The shape is deliberately the same whether you are a 40-store retailer or a national logistics carrier. What changes is the throughput units, the cluster SKU, and the retention policy — not the topology. That stability is the whole point of a reference architecture.
The business scenario
Picture a mid-market operator — call them a multi-channel retailer, an IoT-heavy manufacturer, or a fintech with a payments switch. They already have data: orders land in a transactional database, telemetry trickles into blob storage, and someone exports a CSV every morning that a Power BI dataset refreshes off at 6 a.m. The business runs on yesterday’s numbers, and everyone has quietly accepted that.
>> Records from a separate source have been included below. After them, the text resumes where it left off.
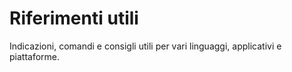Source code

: Riferimenti utili
==============================


Indicazioni, comandi e consigli utili per vari linguaggi, applicativi e piattaforme.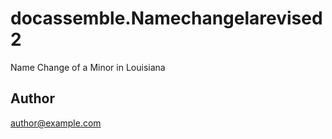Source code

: # docassemble.Namechangelarevised2

Name Change of a Minor in Louisiana

## Author

author@example.com

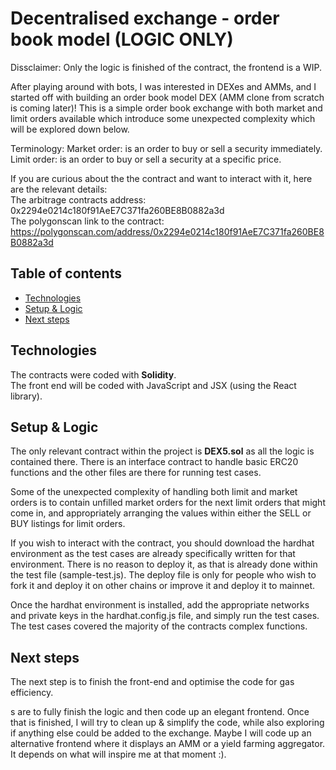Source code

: # Decentralised exchange - order book model (LOGIC ONLY)

Dissclaimer: Only the logic is finished of the contract, the frontend is a WIP.

After playing around with bots, I was interested in DEXes and AMMs, and I started off with building an order book model DEX (AMM clone from scratch is coming later)! This is a simple order book exchange with both market and limit orders available which introduce some unexpected complexity which will be explored down below.

Terminology:
Market order: is an order to buy or sell a security immediately. <br>
Limit order: is an order to buy or sell a security at a specific price. <br>

If you are curious about the the contract and want to interact with it, here are the relevant details: <br>
The arbitrage contracts address: 0x2294e0214c180f91AeE7C371fa260BE8B0882a3d <br>
The polygonscan link to the contract: https://polygonscan.com/address/0x2294e0214c180f91AeE7C371fa260BE8B0882a3d <br>

## Table of contents

* [Technologies](#technologies)
* [Setup & Logic](#setup)
* [Next steps](#next-steps)

## Technologies

The contracts were coded with **Solidity**. <br>
The front end will be coded with JavaScript and JSX (using the React library). <br>
	
## Setup & Logic

The only relevant contract within the project is **DEX5.sol** as all the logic is contained there. There is an interface contract to handle basic ERC20 functions and the other files are there for running test cases.

Some of the unexpected complexity of handling both limit and market orders is to contain unfilled market orders for the next limit orders that might come in, and appropriately arranging the values within either the SELL or BUY listings for limit orders.

If you wish to interact with the contract, you should download the hardhat environment as the test cases are already specifically written for that environment. There is no reason to deploy it, as that is already done within the test file (sample-test.js). The deploy file is only for people who wish to fork it and deploy it on other chains or improve it and deploy it to mainnet.

Once the hardhat environment is installed, add the appropriate networks and private keys in the hardhat.config.js file, and simply run the test cases. The test cases covered the majority of the contracts complex functions.

## Next steps

The next step is to finish the front-end and optimise the code for gas efficiency.

s are to fully finish the logic and then code up an elegant frontend. Once that is finished, I will try to clean up & simplify the code, while also exploring if anything else could be added to the exchange. Maybe I will code up an alternative frontend where it displays an AMM or a yield farming aggregator. It depends on what will inspire me at that moment :).
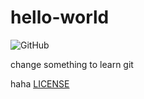 # hello-world
![GitHub](https://img.shields.io/github/license/bartdong/hello-world)

change something to learn git

haha [LICENSE](LICENSE)
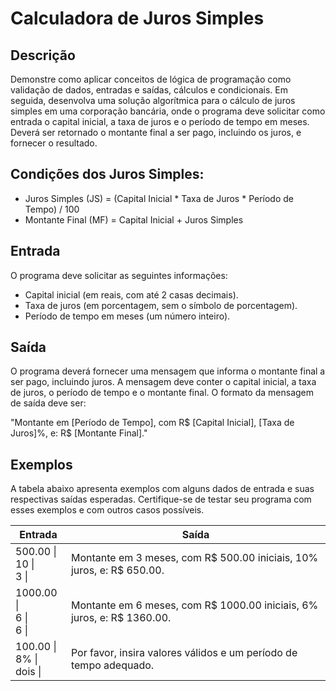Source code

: # Calculadora de Juros Simples

## Descrição
Demonstre como aplicar conceitos de lógica de programação como validação de dados, entradas e saídas, cálculos e condicionais. Em seguida, desenvolva uma solução algorítmica para o cálculo de juros simples em uma corporação bancária, onde o programa deve solicitar como entrada o capital inicial, a taxa de juros e o período de tempo em meses. Deverá ser retornado o montante final a ser pago, incluindo os juros, e fornecer o resultado.

## Condições dos Juros Simples:
- Juros Simples (JS) = (Capital Inicial * Taxa de Juros * Período de Tempo) / 100
- Montante Final (MF) = Capital Inicial + Juros Simples

## Entrada
O programa deve solicitar as seguintes informações:

- Capital inicial (em reais, com até 2 casas decimais).
- Taxa de juros (em porcentagem, sem o símbolo de porcentagem).
- Período de tempo em meses (um número inteiro).

## Saída
O programa deverá fornecer uma mensagem que informa o montante final a ser pago, incluindo juros. A mensagem deve conter o capital inicial, a taxa de juros, o período de tempo e o montante final. O formato da mensagem de saída deve ser:

"Montante em [Período de Tempo], com R$ [Capital Inicial], [Taxa de Juros]%, e: R$ [Montante Final]."

## Exemplos
A tabela abaixo apresenta exemplos com alguns dados de entrada e suas respectivas saídas esperadas. Certifique-se de testar seu programa com esses exemplos e com outros casos possíveis.

Entrada | Saída
--- | ---
500.00 \| <br> 10 \| <br> 3 \| | Montante em 3 meses, com R$ 500.00 iniciais, 10% juros, e: R$ 650.00.
1000.00 \| <br> 6 \| <br> 6 \| | Montante em 6 meses, com R$ 1000.00 iniciais, 6% juros, e: R$ 1360.00.
100.00 \| <br> 8% \| <br> dois \| | Por favor, insira valores válidos e um período de tempo adequado.
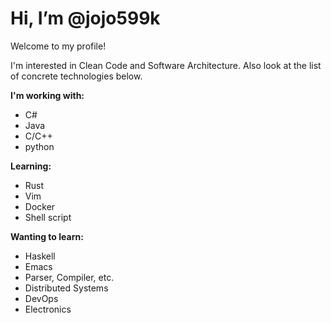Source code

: # Hi, I’m @jojo599k

Welcome to my profile!

I'm interested in Clean Code and Software Architecture. Also look at the list of concrete technologies below.

**I'm working with:**

- C#
- Java
- C/C++
- python

**Learning:**

- Rust
- Vim
- Docker
- Shell script

**Wanting to learn:**

- Haskell
- Emacs
- Parser, Compiler, etc.
- Distributed Systems
- DevOps
- Electronics
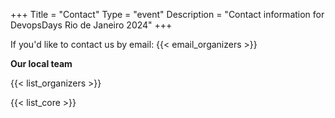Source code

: +++
Title = "Contact"
Type = "event"
Description = "Contact information for DevopsDays Rio de Janeiro 2024"
+++

If you'd like to contact us by email: {{< email_organizers >}}

**Our local team**

{{< list_organizers >}}


{{< list_core >}}
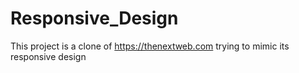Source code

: # Responsive_Design
This project is a clone of https://thenextweb.com trying to mimic its responsive design
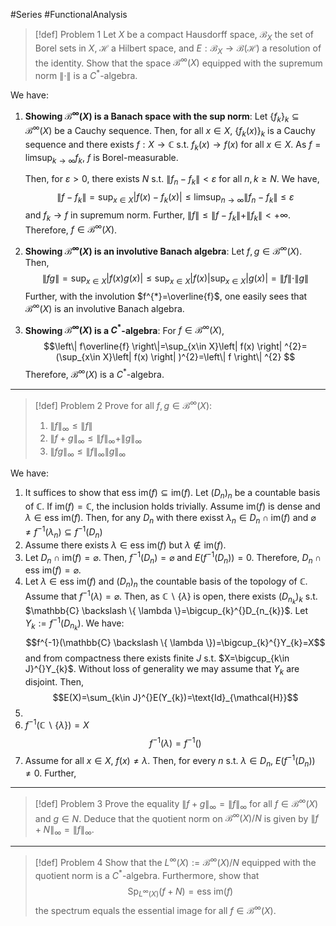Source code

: #Series #FunctionalAnalysis 
> [!def] Problem 1
> Let $X$ be a compact Hausdorff space, $\mathcal{B}_{X}$ the set of Borel sets in $X$, $\mathcal{H}$ a Hilbert space, and $E:\mathcal{B}_{X}\to \mathcal{B}(\mathcal{H})$ a resolution of the identity.
> Show that the space $\mathcal{B}^\infty(X)$ equipped with the supremum norm $\|\cdot\|$ is a $C^{*}$-algebra.

We have:
1. **Showing $\mathcal{B}^\infty(X)$ is a Banach space with the sup norm**:
	Let $\{ f_{k} \}_{k}\subseteq \mathcal{B}^\infty(X)$ be a Cauchy sequence. Then, for all $x\in X$, $\{ f_{k}(x) \}_{k}$ is a Cauchy sequence and there exists $f:X\to \mathbb{C}$ s.t. $f_{k}(x)\to f(x)$ for all $x\in X$. As $f=\limsup_{ k \to \infty }f_{k}$, $f$ is Borel-measurable. 
	
	Then, for $\varepsilon>0$, there exists $N$ s.t. $\left\| f_{n}-f_{k} \right\|<\varepsilon$ for all $n,k\geq N$. We have, $$\left\| f-f_{k} \right\| =\sup_{x\in X}\left|f(x)-f_{k}(x)  \right|\leq \limsup_{ n \to \infty } \left\| f_{n}-f_{k} \right\| \leq \varepsilon $$and $f_{k}\to f$ in supremum norm. Further, $\|f\|\leq\|f-f_{k}\|+\|f_{k}\|<+\infty$. Therefore, $f\in \mathcal{B}^\infty(X)$.
2. **Showing $\mathcal{B}^\infty(X)$ is an involutive Banach algebra**:
	Let $f,g\in \mathcal{B}^\infty(X)$. Then, $$\left\| fg \right\| =\sup_{x\in X}\left| f(x)g(x) \right| \leq \sup_{x\in X}\left| f(x) \right| \sup_{x\in X}\left| g(x) \right|=\|f\|\cdot \|g\| $$Further, with the involution $f^{*}=\overline{f}$, one easily sees that $\mathcal{B}^\infty(X)$ is an involutive Banach algebra.
3. **Showing $\mathcal{B}^\infty(X)$ is a $C^{*}$-algebra**:
	For $f\in\mathcal{B}^\infty(X)$,$$\left\| f\overline{f} \right\|=\sup_{x\in X}\left| f(x) \right| ^{2}=(\sup_{x\in X}\left| f(x) \right| )^{2}=\left\| f \right\| ^{2} $$
 	Therefore, $\mathcal{B}^\infty(X)$ is a $C^{*}$-algebra.
---
> [!def] Problem 2
> Prove for all $f,g\in \mathcal{B}^\infty(X)$:
> 1. $\|f\|_{\infty}\leq\|f\|$
> 2. $\|f+g\|_{\infty}\leq\|f\|_{\infty}+\|g\|_{\infty}$
> 3. $\|fg\|_{\infty}\leq\|f\|_{\infty}\|g\|_{\infty}$

We have:
1. It suffices to show that $\text{ess im}(f)\subseteq \text{im}(f)$. Let $(D_{n})_{n}$ be a countable basis of $\mathbb{C}$. If $\text{im}(f)=\mathbb{C}$, the inclusion holds trivially. Assume $\text{im}(f)$ is dense and $\lambda\in \text{ess im}(f)$. Then, for any $D_{n}$ with there exisst $\lambda_{n}\in D_{n}\cap \text{im}(f)$ and $\varnothing\neq f^{-1}(\lambda_{n})\subseteq f^{-1}(D_{n})$
2. 
   Assume there exists $\lambda\in \text{ess im}(f)$ but $\lambda\notin \text{im}(f)$. 
3. Let $D_{n}\cap \text{im}(f)=\varnothing$. Then, $f^{-1}(D_{n})=\varnothing$ and $E(f^{-1}(D_{n}))=0$. Therefore, $D_{n}\cap \text{ess im}(f)=\varnothing$.
4. Let $\lambda\in \text{ess im}(f)$ and $(D_{n})_{n}$ the countable basis of the topology of $\mathbb{C}$. Assume that $f^{-1}(\lambda)= \varnothing$. Then, as $\mathbb{C} \backslash \{ \lambda \}$ is open, there exists $(D_{n_{k}})_{k}$ s.t. $\mathbb{C} \backslash \{ \lambda \}=\bigcup_{k}^{}D_{n_{k}}$. Let $Y_{k}:=f^{-1}(D_{n_{k}})$. We have: $$f^{-1}(\mathbb{C} \backslash \{ \lambda \})=\bigcup_{k}^{}Y_{k}=X$$and from compactness there exists finite $J$ s.t. $X=\bigcup_{k\in J}^{}Y_{k}$. Without loss of generality we may assume that $Y_{k}$ are disjoint. Then, $$E(X)=\sum_{k\in J}^{}E(Y_{k})=\text{Id}_{\mathcal{H}}$$
5. 
6. $f^{-1}(\mathbb{C} \backslash \{ \lambda \})=X$$$f^{-1}(\lambda)=f^{-1}()$$
7. Assume for all $x\in X$, $f(x)\neq\lambda$.  Then, for every $n$ s.t. $\lambda\in D_{n}$, $E(f^{-1}(D_{n}))\neq 0$. Further, 
---
> [!def] Problem 3
> Prove the equality $\|f+g\|_{\infty}=\|f\|_{\infty}$ for all $f\in \mathcal{B}^\infty(X)$ and $g\in N$. Deduce that the quotient norm on $\mathcal{B}^\infty(X) / N$ is given by $\|f+N\|_{\infty}=\|f\|_{\infty}$.
---
> [!def] Problem 4
> Show that the $L^\infty(X):=\mathcal{B}^\infty(X) / N$ equipped with the quotient norm is a $C^{*}$-algebra. Furthermore, show that $$\text{Sp}_{L^\infty(X)}(f+N)=\text{ess im}(f)$$the spectrum equals the essential image for all $f\in \mathcal{B}^\infty(X)$.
Then a real-time question shows up that the morning-batch world cannot answer:
- Retail / e-commerce: “A flash sale started 20 minutes ago. Which SKUs are about to stock out right now, and which fulfilment centres should we reroute from?” By the time the 6 a.m. export runs, the sale is over and the oversells are already customer-service tickets.
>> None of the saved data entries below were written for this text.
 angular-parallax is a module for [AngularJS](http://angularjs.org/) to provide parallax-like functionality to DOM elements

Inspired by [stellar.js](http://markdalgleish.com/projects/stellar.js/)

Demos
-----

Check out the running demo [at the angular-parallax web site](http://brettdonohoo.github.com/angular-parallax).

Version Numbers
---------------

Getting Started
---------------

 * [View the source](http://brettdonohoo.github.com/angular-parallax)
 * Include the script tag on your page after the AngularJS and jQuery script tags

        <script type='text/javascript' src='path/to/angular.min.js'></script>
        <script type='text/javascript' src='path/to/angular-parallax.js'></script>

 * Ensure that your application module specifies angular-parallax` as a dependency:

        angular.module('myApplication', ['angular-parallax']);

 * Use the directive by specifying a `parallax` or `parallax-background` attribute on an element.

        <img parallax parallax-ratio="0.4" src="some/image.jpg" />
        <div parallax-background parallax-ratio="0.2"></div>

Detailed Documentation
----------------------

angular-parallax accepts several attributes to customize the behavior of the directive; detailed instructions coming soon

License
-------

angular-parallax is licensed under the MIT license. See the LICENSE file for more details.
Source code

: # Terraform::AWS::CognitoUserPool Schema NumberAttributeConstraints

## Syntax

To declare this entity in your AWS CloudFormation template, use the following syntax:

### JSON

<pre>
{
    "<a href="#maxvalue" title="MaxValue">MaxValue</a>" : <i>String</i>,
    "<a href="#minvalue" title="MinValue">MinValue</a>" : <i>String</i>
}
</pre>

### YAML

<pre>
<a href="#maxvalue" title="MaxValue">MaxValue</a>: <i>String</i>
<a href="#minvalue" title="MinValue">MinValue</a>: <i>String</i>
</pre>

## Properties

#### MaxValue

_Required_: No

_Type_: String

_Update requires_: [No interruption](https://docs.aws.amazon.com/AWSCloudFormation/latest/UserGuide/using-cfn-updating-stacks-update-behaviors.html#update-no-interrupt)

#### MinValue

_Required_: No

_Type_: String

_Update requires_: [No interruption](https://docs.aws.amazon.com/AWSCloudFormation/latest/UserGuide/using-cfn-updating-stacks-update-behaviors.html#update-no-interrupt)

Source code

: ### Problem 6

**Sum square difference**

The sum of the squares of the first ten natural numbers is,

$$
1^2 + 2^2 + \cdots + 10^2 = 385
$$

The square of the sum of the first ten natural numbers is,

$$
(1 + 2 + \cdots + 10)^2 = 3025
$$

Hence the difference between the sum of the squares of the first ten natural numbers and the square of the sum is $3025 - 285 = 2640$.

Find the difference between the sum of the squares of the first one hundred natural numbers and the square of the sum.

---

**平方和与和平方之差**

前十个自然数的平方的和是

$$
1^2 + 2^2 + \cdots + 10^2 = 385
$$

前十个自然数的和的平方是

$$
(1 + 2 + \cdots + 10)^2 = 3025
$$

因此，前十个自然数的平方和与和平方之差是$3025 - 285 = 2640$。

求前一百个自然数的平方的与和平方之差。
- Manufacturing / IoT: “This injection-moulding line’s vibration signature is drifting. Page the maintenance engineer before the bearing fails, not after we scrap 4,000 parts.”
- Fintech / payments: “Authorisation decline rates for one card BIN range just spiked. Is it a fraud attack, an issuer outage, or our own gateway? We need to know in seconds, not at end-of-day reconciliation.”
- Logistics: “A depot’s scan-to-dispatch latency crossed SLA. Surface it on the ops wall now, and keep two years of history so we can prove the SLA breach to the customer.”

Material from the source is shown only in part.